Section 49.  The practice of the early Church further considered.

But why dispute about a fact which is perfectly notorious? Look at all Greek and Latin writers. Passages of the same kind everywhere occur. Nor did this practice fall into desuetude so long as there was one particle of integrity in the Church. Gregory, whom you may with justice call the last Bishop of Rome, says that it was observed in his age. 648 “What the blood of the Lamb is you have learned, not by hearing, but by drinking it. His blood is poured into the mouths of the faithful.” Nay, four hundred years after his death, when all things had degenerated, the practice still remained. Nor was it regarded as the custom merely, but as an inviolable law. Reverence for the divine institution was then maintained, and they had no doubt of its being sacrilege to separate what the Lord had joined. For Gelasius thus speaks: “We find that some taking only the portion of the sacred body, abstain from the cup. Undoubtedly let those persons, as they seem entangled by some strange superstition, either receive the whole sacrament, or be debarred from the whole. For the division of this mystery is not made without great sacrilege” (De Consec. Dist. 2).

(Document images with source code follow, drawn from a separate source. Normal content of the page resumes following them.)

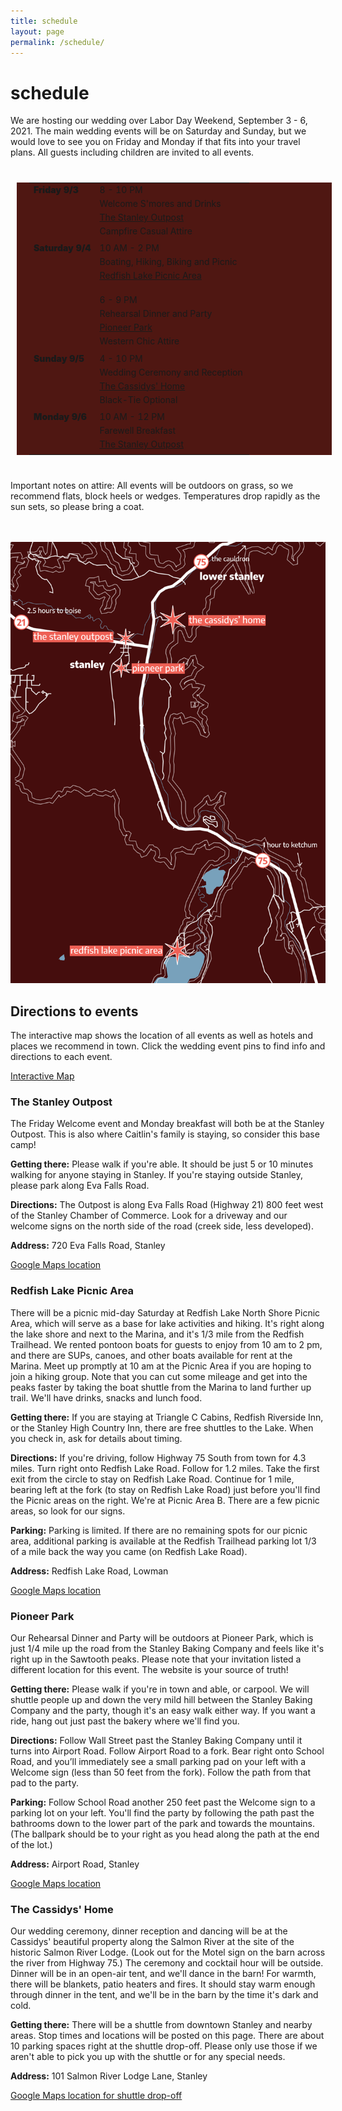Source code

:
 ```yaml
---
title: schedule
layout: page
permalink: /schedule/
---
```

<style>
table  {
  border-spacing: 0 30px;
  padding: 0 20px 0 20px;
  margin: 40px 10px 40px 10px;
  background-color: #4f1712;

}

tr {
  margin-top: 0px;
}
td {
  vertical-align: top;
}
td:first-child {
  font-weight: 900;
}
td p {
  margin-top: 0;
  margin-bottom: 5px;
}
</style>

<h1> schedule </h1>
We are hosting our wedding over Labor Day Weekend, September 3 - 6, 2021.
The main wedding events will be on Saturday and Sunday, but we would love to see
you on Friday and Monday if that fits into your travel plans. All guests including children
are invited to all events.

<style>
</style>

<table>
<colgroup>
  <col span="1" style="width:30%;">
</colgroup>
<tr>
<td>Friday  9/3 </td>
<td>
  <p>8 - 10 PM</p>
  <p>Welcome S'mores and Drinks</p>
  <p><a href="#outpost">The Stanley Outpost</a></p>
  <p>Campfire Casual Attire</p>
</td>
</tr>

<tr>
<td>Saturday 9/4</td>
<td>
  <p>10 AM - 2 PM</p>
  <p>Boating, Hiking, Biking and Picnic</p>
  <p><a href="#redfish">Redfish Lake Picnic Area</a></p>
  <br>

  <p>6 - 9 PM</p>
  <p>Rehearsal Dinner and Party</p>
  <p><a href="#pioneerpark">Pioneer Park</a></p>
  <p>Western Chic Attire</p>
</td>
</tr>

<tr>
<td>Sunday 9/5</td>
<td>
  <p>4 - 10 PM</p>
  <p>Wedding Ceremony and Reception</p>
  <p><a href="#cassidys">The Cassidys' Home</a></p>
  <p>Black-Tie Optional</p>  
</td>
</tr>

<tr>
<td>Monday 9/6</td>
<td>
  <p>10 AM - 12 PM</p>
  <p>Farewell Breakfast</p>
  <p><a href="#outpost">The Stanley Outpost</a></p>
</td>
</tr>
</table>

Important notes on attire: All events will be outdoors on grass, so we recommend flats,
block heels or wedges. Temperatures drop rapidly as the sun sets, so please bring a coat.
<br>
<br>
<br>

<img src="/assets/img/map.png">

<h2> Directions to events </h2>

The interactive map shows the location of all events as well as hotels and places we
recommend in town. Click the wedding event pins to find info and directions to each event.

<a href="https://www.google.com/maps/d/u/0/edit?mid=1_B3vhMWHFdH3K45NLqSttNAF5bBIlxmC&ll=44.21602395604157%2C-114.93824980208565&z=18">Interactive Map</a>

<h3><a class="anchor" name="outpost" id="outpost"></a>The Stanley Outpost </h3>
The Friday Welcome event and Monday breakfast will both be at the Stanley Outpost. This is also where Caitlin's family is staying, so consider this base camp!

<b>Getting there:</b> Please walk if you're able. It should be just 5 or 10 minutes walking for anyone staying in Stanley. If you're staying outside Stanley, please park along Eva Falls Road.

<b>Directions:</b> The Outpost is along Eva Falls Road (Highway 21) 800 feet west of the Stanley Chamber of Commerce. Look for a driveway and our welcome signs on the north side of the road (creek side, less developed).

<b>Address:</b> 720 Eva Falls Road, Stanley

<a href="https://goo.gl/maps/DZweSrrcGV1PgUGZA">Google Maps location</a>

<h3><a class="anchor" name="redfish" id="redfish"></a>Redfish Lake Picnic Area </h3>
There will be a picnic mid-day Saturday at Redfish Lake North Shore Picnic Area, which will serve as a base for lake activities and hiking. It's right along the lake shore and next to the Marina, and it's 1/3 mile from the Redfish Trailhead. We rented pontoon boats for guests to enjoy from 10 am to 2 pm, and there are SUPs, canoes, and other boats available for rent at the Marina. Meet up promptly at 10 am at the Picnic Area if you are hoping to join a hiking group. Note that you can cut some mileage and get into the peaks faster by taking the boat shuttle from the Marina to land further up trail. We'll have drinks, snacks and lunch food.

<b>Getting there:</b> If you are staying at Triangle C Cabins, Redfish Riverside Inn, or the Stanley High Country Inn, there are free shuttles to the Lake. When you check in, ask for details about timing.

<b>Directions:</b> If you're driving, follow Highway 75 South from town for 4.3 miles. Turn right onto Redfish Lake Road. Follow for 1.2 miles. Take the first exit from the circle to stay on Redfish Lake Road. Continue for 1 mile, bearing left at the fork (to stay on Redfish Lake Road) just before you'll find the Picnic areas on the right. We're at Picnic Area B. There are a few picnic areas, so look for our signs.

<b>Parking:</b> Parking is limited. If there are no remaining spots for our picnic area, additional parking is available at the Redfish Trailhead parking lot 1/3 of a mile back the way you came (on Redfish Lake Road).

<b>Address:</b> Redfish Lake Road, Lowman

<a href="https://goo.gl/maps/AecYRoYNpnTvUJUTA">Google Maps location</a>

<h3><a class="anchor" name="pioneerpark" id="pioneerpark"></a>Pioneer Park </h3>
Our Rehearsal Dinner and Party will be outdoors at Pioneer Park, which is just 1/4 mile up the road from the Stanley Baking Company and feels like it's right up in the Sawtooth peaks. Please note that your invitation listed a different location for this event. The website is your source of truth!

<b>Getting there:</b> Please walk if you're in town and able, or carpool. We will shuttle people up and down the very mild hill between the Stanley Baking Company and the party, though it's an easy walk either way. If you want a ride, hang out just past the bakery where we'll find you.

<b>Directions:</b> Follow Wall Street past the Stanley Baking Company until it turns into Airport Road. Follow Airport Road to a fork. Bear right onto School Road, and you’ll immediately see a small parking pad on your left with a Welcome sign (less than 50 feet from the fork). Follow the path from that pad to the party.

<b>Parking:</b> Follow School Road another 250 feet past the Welcome sign to a parking lot on your left. You'll find the party by following the path past the bathrooms down to the lower part of the park and towards the mountains. (The ballpark should be to your right as you head along the path at the end of the lot.)

<b>Address:</b> Airport Road, Stanley

<a href="https://goo.gl/maps/t9TQAeB4bcXJpRgn8">Google Maps location</a>

<h3><a class="anchor" name="cassidys" id="cassidys"></a>The Cassidys' Home </h3>

Our wedding ceremony, dinner reception and dancing will be at the Cassidys' beautiful property along the Salmon River at the site of the historic Salmon River Lodge. (Look out for the Motel sign on the barn across the river from Highway 75.) The ceremony and cocktail hour will be outside. Dinner will be in an open-air tent, and we'll dance in the barn! For warmth, there will be blankets, patio heaters and fires. It should stay warm enough through dinner in the tent, and we'll be in the barn by the time it's dark and cold.

<b>Getting there:</b> There will be a shuttle from downtown Stanley and nearby areas. Stop times and locations will be posted on this page. There are about 10 parking spaces right at the shuttle drop-off. Please only use those if we aren't able to pick you up with the shuttle or for any special needs.

<b>Address:</b> 101 Salmon River Lodge Lane, Stanley

<a href="https://goo.gl/maps/Mzwvq4WqnPwgf8kF7">Google Maps location for shuttle drop-off</a>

Reasons were given by Cyprian, which surely ought to weigh with Christian minds. “How,” says he, “do we teach or incite them to shed their blood in confessing Christ, if we deny his blood to those who are to serve; or how do we make them fit for the cup of martyrdom, if we do not previously admit them by right of communion in the Church, to drink the cup of the Lord?” (Cyprian, Serm. 5, de Lapsis). The attempt of the Canonists to restrict the decree of Gelasius to priests is a cavil too puerile to deserve refutation.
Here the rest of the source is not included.